Exercise:
Please reproduce the data below exactly, from the first line through the line containing "### 1.NER简介", and leave every later line out.

- Opening Delimiter -

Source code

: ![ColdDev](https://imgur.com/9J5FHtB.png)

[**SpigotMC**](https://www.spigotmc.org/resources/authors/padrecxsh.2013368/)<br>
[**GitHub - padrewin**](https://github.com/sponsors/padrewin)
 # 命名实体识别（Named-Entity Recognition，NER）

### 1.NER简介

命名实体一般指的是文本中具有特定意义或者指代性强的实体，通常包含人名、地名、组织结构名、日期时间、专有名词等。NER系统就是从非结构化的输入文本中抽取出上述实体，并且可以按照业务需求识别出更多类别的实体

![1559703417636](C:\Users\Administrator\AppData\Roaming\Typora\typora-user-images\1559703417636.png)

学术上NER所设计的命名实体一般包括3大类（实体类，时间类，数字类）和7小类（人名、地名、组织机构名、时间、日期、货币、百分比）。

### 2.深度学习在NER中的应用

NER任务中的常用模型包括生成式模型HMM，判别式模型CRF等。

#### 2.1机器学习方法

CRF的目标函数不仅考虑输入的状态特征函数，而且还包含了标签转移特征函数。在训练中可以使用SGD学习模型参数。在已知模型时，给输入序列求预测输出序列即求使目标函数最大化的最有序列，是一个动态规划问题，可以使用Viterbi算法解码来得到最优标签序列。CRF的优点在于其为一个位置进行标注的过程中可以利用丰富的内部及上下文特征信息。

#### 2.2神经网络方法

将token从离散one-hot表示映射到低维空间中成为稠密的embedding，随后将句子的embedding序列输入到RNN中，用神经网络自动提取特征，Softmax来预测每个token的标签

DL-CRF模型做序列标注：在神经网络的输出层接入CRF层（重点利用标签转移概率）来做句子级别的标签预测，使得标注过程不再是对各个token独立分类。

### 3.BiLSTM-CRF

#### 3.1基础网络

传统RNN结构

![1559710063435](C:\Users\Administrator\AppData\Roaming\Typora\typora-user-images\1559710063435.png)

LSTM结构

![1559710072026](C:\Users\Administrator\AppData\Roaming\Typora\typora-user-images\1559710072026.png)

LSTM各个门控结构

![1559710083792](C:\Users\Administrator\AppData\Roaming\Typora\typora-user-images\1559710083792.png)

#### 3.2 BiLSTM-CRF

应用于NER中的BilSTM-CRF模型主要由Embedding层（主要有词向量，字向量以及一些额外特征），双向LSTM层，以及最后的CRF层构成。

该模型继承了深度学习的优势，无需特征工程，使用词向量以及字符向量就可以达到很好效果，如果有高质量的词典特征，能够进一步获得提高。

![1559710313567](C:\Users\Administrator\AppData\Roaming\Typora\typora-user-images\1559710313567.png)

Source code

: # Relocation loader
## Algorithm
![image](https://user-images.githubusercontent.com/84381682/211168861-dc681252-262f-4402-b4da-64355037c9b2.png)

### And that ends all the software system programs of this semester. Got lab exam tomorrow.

- Closing Delimiter -

Final answer:
Source code

: ![ColdDev](https://imgur.com/9J5FHtB.png)

[**SpigotMC**](https://www.spigotmc.org/resources/authors/padrecxsh.2013368/)<br>
[**GitHub - padrewin**](https://github.com/sponsors/padrewin)
 # 命名实体识别（Named-Entity Recognition，NER）

### 1.NER简介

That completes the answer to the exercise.